Cook all ingredients in a 1 1/2 quart saucepan over medium heat, stirring constantly, about 4 minutes or until mixture forms a ball.

Remove from pan and let stand on counter 5 minutes.

Knead dough about 30 seconds or until it is smooth and blended.  Cool completely.  Store in airtight container in refrigerator.

* * * * * * * * * * * * * *

 

I made five individual batches of this dough on Tuesday evening.  Rich was away on a business trip and I had to find something to keep the kids occupied during the last remaining hours before bedtime. 

Rich got back late last night from his trip to New Jersey.  I am feeling overwhelmed, Ethan has the stomach bug now and I’m not getting much sleep at night…Seth wakes up every three hours during the night and this morning he was up at 4:30 with a stuffy nose that was making him frustrated, poor thing.
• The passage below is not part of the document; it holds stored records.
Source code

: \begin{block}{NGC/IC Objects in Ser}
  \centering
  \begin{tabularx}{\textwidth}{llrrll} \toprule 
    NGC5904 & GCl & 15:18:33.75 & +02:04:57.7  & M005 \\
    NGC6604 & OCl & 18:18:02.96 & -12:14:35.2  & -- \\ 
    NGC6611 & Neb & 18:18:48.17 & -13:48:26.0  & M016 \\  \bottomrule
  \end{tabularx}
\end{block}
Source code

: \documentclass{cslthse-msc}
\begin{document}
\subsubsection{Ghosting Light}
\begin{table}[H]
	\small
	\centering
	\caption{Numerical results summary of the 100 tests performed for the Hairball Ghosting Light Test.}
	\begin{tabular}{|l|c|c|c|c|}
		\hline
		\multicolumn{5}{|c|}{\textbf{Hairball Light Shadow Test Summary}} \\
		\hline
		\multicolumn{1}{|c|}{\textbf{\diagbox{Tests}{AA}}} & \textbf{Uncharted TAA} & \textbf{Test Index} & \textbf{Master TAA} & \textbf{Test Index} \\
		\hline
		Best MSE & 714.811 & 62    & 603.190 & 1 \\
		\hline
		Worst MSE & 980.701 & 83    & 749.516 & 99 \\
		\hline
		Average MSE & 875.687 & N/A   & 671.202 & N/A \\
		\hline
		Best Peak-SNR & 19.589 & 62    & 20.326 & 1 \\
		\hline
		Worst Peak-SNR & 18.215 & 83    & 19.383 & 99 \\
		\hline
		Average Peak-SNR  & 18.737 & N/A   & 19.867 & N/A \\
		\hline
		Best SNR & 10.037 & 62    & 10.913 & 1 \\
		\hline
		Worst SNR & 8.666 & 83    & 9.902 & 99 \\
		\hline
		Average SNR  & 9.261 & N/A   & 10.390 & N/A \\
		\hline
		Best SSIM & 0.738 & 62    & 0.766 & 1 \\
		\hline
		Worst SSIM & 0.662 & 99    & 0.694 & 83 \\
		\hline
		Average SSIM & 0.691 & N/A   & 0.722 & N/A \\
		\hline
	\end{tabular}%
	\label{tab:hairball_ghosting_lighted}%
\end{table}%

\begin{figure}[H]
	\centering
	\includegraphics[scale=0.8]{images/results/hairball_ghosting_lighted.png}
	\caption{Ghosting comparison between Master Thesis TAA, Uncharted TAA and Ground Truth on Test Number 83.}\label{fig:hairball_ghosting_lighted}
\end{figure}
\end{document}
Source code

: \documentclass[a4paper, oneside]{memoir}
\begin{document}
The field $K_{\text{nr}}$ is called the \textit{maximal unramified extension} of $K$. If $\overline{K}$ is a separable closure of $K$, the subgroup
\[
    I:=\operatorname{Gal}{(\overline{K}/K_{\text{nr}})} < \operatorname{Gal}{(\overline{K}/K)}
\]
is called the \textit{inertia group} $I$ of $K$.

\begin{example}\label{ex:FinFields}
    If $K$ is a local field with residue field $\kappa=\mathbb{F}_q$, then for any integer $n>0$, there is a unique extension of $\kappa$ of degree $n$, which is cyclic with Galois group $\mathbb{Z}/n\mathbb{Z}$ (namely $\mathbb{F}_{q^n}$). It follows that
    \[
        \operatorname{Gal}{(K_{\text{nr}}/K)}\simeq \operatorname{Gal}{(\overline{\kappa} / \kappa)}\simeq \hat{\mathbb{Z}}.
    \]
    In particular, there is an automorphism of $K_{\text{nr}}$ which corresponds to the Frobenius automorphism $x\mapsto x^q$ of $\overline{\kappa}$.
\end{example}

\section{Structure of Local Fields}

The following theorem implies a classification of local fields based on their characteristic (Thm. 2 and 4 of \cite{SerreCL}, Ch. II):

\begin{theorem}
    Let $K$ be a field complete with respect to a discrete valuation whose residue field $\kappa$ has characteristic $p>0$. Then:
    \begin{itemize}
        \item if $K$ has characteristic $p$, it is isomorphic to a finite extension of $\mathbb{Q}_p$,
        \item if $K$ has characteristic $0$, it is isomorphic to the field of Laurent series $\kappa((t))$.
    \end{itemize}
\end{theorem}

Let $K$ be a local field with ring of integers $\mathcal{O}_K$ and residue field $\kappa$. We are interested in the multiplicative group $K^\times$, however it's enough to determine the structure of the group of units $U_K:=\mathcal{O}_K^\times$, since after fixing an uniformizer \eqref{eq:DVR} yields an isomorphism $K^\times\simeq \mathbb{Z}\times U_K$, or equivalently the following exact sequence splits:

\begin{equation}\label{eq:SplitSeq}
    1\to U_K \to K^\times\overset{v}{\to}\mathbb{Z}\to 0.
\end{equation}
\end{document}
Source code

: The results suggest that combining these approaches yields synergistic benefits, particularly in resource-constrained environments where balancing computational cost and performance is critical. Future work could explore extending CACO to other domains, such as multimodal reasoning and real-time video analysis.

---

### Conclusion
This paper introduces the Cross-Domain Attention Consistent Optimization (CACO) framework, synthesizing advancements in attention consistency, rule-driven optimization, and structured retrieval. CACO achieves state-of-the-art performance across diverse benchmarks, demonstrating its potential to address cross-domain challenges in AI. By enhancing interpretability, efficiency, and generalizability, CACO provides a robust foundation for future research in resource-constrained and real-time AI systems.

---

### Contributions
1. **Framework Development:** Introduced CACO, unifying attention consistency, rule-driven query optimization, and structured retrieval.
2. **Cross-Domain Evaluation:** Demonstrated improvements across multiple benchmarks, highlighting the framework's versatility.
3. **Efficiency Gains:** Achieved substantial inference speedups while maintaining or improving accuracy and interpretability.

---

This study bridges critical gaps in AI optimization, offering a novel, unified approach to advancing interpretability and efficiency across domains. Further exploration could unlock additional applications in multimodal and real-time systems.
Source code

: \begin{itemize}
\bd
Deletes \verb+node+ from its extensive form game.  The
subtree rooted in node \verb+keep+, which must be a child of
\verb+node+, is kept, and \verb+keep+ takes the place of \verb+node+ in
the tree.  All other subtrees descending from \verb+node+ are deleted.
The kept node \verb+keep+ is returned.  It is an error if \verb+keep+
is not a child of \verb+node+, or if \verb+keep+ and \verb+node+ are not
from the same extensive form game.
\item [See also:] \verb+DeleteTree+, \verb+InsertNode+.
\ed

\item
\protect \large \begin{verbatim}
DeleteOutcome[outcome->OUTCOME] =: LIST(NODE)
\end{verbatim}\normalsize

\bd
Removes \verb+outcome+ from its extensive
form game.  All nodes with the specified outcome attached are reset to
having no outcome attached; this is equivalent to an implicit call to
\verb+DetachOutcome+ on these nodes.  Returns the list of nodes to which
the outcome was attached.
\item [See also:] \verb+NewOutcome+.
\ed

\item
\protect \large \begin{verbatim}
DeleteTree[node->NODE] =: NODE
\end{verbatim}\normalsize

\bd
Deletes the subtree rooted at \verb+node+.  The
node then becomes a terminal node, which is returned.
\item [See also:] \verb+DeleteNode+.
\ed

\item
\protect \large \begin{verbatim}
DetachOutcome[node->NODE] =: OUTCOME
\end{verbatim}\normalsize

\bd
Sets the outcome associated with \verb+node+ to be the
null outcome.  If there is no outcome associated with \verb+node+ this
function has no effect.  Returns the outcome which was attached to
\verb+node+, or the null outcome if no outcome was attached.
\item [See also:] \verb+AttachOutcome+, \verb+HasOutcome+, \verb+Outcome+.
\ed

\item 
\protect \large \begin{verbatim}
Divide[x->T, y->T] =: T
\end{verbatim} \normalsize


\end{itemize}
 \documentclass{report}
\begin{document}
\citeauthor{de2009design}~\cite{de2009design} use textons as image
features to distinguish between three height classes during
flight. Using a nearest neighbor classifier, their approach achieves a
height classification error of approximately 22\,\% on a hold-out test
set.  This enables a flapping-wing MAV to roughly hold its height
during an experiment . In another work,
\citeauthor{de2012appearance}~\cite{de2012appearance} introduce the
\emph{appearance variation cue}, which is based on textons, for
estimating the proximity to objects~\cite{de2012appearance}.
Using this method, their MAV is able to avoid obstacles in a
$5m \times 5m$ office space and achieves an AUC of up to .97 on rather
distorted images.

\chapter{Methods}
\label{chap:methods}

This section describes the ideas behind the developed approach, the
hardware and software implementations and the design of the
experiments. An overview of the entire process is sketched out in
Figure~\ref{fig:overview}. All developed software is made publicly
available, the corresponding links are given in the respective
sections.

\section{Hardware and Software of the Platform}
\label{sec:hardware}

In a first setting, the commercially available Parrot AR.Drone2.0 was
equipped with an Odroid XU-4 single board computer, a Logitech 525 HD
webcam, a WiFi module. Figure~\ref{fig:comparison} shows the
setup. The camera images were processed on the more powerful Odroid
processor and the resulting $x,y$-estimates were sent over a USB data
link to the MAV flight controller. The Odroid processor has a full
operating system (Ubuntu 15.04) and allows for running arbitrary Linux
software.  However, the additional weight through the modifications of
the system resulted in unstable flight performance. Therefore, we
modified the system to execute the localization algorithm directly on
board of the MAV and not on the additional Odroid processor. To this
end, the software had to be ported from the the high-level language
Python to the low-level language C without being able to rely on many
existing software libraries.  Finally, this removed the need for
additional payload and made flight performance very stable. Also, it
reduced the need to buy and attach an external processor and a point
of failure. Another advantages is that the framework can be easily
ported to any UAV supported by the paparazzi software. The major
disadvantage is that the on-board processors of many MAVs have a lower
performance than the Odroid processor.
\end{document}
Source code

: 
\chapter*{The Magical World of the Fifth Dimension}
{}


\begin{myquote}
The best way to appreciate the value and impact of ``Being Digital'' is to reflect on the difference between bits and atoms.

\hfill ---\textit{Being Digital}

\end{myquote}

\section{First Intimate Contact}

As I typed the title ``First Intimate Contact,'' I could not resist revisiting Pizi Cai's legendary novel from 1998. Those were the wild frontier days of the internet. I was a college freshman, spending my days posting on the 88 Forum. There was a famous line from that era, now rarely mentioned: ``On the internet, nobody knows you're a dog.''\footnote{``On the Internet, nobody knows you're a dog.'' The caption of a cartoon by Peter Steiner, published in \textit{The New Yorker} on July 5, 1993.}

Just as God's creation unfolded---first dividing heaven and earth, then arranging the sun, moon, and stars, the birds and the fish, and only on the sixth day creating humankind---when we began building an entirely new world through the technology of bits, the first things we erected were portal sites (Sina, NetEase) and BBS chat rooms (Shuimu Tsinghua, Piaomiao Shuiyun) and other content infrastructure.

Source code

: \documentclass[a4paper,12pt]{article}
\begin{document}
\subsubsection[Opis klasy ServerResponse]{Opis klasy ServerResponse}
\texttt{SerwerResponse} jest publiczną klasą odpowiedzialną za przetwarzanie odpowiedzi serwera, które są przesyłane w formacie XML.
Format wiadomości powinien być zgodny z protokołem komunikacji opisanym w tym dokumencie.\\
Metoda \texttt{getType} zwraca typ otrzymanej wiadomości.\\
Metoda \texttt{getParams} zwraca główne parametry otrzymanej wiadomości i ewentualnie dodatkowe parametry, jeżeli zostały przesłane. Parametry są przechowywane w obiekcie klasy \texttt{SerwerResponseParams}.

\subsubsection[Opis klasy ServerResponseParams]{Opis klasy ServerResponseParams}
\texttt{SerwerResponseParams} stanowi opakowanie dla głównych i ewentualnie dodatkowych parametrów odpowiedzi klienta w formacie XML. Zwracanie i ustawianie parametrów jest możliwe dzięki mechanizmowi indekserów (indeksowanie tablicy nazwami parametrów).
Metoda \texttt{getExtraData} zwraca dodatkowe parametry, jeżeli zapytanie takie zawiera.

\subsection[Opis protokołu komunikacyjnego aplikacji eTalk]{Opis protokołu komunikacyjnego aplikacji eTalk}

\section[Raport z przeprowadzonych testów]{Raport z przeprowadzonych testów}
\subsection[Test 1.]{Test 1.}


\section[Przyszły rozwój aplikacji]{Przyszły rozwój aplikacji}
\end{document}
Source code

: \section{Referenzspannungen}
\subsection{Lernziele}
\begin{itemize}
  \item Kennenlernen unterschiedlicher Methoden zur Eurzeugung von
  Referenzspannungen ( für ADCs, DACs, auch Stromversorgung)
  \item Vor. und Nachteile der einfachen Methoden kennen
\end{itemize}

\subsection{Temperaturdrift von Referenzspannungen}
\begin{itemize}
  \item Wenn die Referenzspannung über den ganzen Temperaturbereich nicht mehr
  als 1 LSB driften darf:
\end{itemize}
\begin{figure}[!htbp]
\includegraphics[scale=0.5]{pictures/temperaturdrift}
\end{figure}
At this moment, Seth is napping, Ethan is sleeping on the couch, Jacob is reading a book, and Grace and Caleb are watching a Thomas the Tank Engine video.  David is at school until 11:30.  Rich is at work but is going to try to come home early (which means around 5, instead of 6:30/7pm).

I don’t want to write, because I’m afraid I would come across as complaining.  Things are just really busy for me right now and there’s nothing to do except keep going (and Rich says I’m doing great, so that makes me feel good). . . . . .and now it’s time for me to shower and get dressed.  One thing at a time!